Okay, so megapixels don't count...and my actual talent does. But my new camera I got takes the crappiest pictures ever (that my last 2 cameras didn't). I haven't changed my picture taking strategies (which I can count on 2 fingers--point and shoot) what features do count on a camera when I buy one?

Get Hooked said...

This is helpful. I'm in the market for a cheap camera for my almost 7 year old. So now I can't blame her pictures on the lack of megapixels. It will be the fact that she's 7. Thanks.

tiffunny said...

Well ansel Adams once said something to the effect of "the most important feature of a camera is the 12 inches behind it" so first of all the person taking the pictures is most important. There are super famous photographs taken with $3 cameras. The camera is just the tool the artist uses. As for picking out point and shoots, I'm no help. I've bought two in the last two years and I hate using either one of them. Sometimes they do good for me and other times they don't because I struggle with not being able to easily control all the parameters.
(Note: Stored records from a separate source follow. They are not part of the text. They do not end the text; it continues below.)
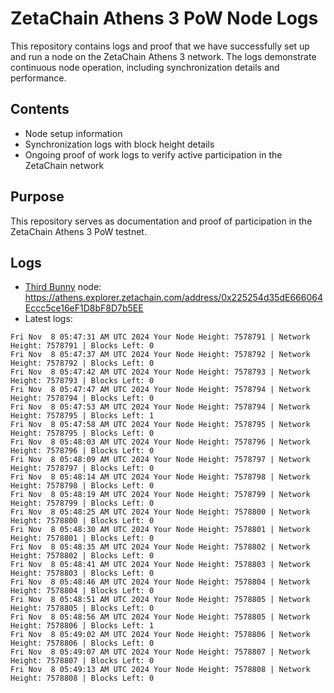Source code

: # ZetaChain Athens 3 PoW Node Logs
This repository contains logs and proof that we have successfully set up and run a node on the ZetaChain Athens 3 network. The logs demonstrate continuous node operation, including synchronization details and performance.

## Contents
- Node setup information
- Synchronization logs with block height details
- Ongoing proof of work logs to verify active participation in the ZetaChain network

## Purpose
This repository serves as documentation and proof of participation in the ZetaChain Athens 3 PoW testnet.

## Logs

- [Third Bunny](https://thirdbunny.xyz/) node: https://athens.explorer.zetachain.com/address/0x225254d35dE666064Eccc5ce16eF1D8bF8D7b5EE
- Latest logs:
```
Fri Nov  8 05:47:31 AM UTC 2024 Your Node Height: 7578791 | Network Height: 7578791 | Blocks Left: 0
Fri Nov  8 05:47:37 AM UTC 2024 Your Node Height: 7578792 | Network Height: 7578792 | Blocks Left: 0
Fri Nov  8 05:47:42 AM UTC 2024 Your Node Height: 7578793 | Network Height: 7578793 | Blocks Left: 0
Fri Nov  8 05:47:47 AM UTC 2024 Your Node Height: 7578794 | Network Height: 7578794 | Blocks Left: 0
Fri Nov  8 05:47:53 AM UTC 2024 Your Node Height: 7578794 | Network Height: 7578795 | Blocks Left: 1
Fri Nov  8 05:47:58 AM UTC 2024 Your Node Height: 7578795 | Network Height: 7578795 | Blocks Left: 0
Fri Nov  8 05:48:03 AM UTC 2024 Your Node Height: 7578796 | Network Height: 7578796 | Blocks Left: 0
Fri Nov  8 05:48:09 AM UTC 2024 Your Node Height: 7578797 | Network Height: 7578797 | Blocks Left: 0
Fri Nov  8 05:48:14 AM UTC 2024 Your Node Height: 7578798 | Network Height: 7578798 | Blocks Left: 0
Fri Nov  8 05:48:19 AM UTC 2024 Your Node Height: 7578799 | Network Height: 7578799 | Blocks Left: 0
Fri Nov  8 05:48:25 AM UTC 2024 Your Node Height: 7578800 | Network Height: 7578800 | Blocks Left: 0
Fri Nov  8 05:48:30 AM UTC 2024 Your Node Height: 7578801 | Network Height: 7578801 | Blocks Left: 0
Fri Nov  8 05:48:35 AM UTC 2024 Your Node Height: 7578802 | Network Height: 7578802 | Blocks Left: 0
Fri Nov  8 05:48:41 AM UTC 2024 Your Node Height: 7578803 | Network Height: 7578803 | Blocks Left: 0
Fri Nov  8 05:48:46 AM UTC 2024 Your Node Height: 7578804 | Network Height: 7578804 | Blocks Left: 0
Fri Nov  8 05:48:51 AM UTC 2024 Your Node Height: 7578805 | Network Height: 7578805 | Blocks Left: 0
Fri Nov  8 05:48:56 AM UTC 2024 Your Node Height: 7578805 | Network Height: 7578806 | Blocks Left: 1
Fri Nov  8 05:49:02 AM UTC 2024 Your Node Height: 7578806 | Network Height: 7578806 | Blocks Left: 0
Fri Nov  8 05:49:07 AM UTC 2024 Your Node Height: 7578807 | Network Height: 7578807 | Blocks Left: 0
Fri Nov  8 05:49:13 AM UTC 2024 Your Node Height: 7578808 | Network Height: 7578808 | Blocks Left: 0
```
Image processors and image sensors are key factors for what makes some cameras better than others. And the more you learn about cameras, the more you will want ones that let you manually change the settings for each and every picture. I guess what I'm trying to say is one can make any camera work for them if they take the time to really figure out how their camera works. Read your manuals or look upntips and reviews about your camera online. A good lesson for me too since I havent bothered to do that on my point and shoots.

Heidi said...

I camera phone takes way better pics than my Canon PowerShot. I think it is all about the person taking AND the editing software that is out there!!

Tenille said...

I am totally guilty of thinking more megapixels meant clearer photos. I still need to read my manual for my new camera. Thanks for the great advice.

Beth said...

I can see the point of not needing to enlarge an image up to billboard size... however, you may want to crop an image that your target is far away in the original shot, and you don't want that cropped image to be all grainy. This is where the higher MP number IS necessary. I've had a 4 MP and now have a 10 MP and I can see the difference in the quality when cropping an image. Frequently, I don't always have the luxury of being right on top of my subjects and rely heavily on cropping. If you don't do much cropping of your photos, then no, you don't need a higher MP than 5.

tiffunny said...

true Beth. I probably should have mentioned that as well. I don't find myself cropping too much in general, but if I ever go back to my old camera pictures where I could only take 1+megapixels, it is frustrating if I need to do anything with them to make them bigger.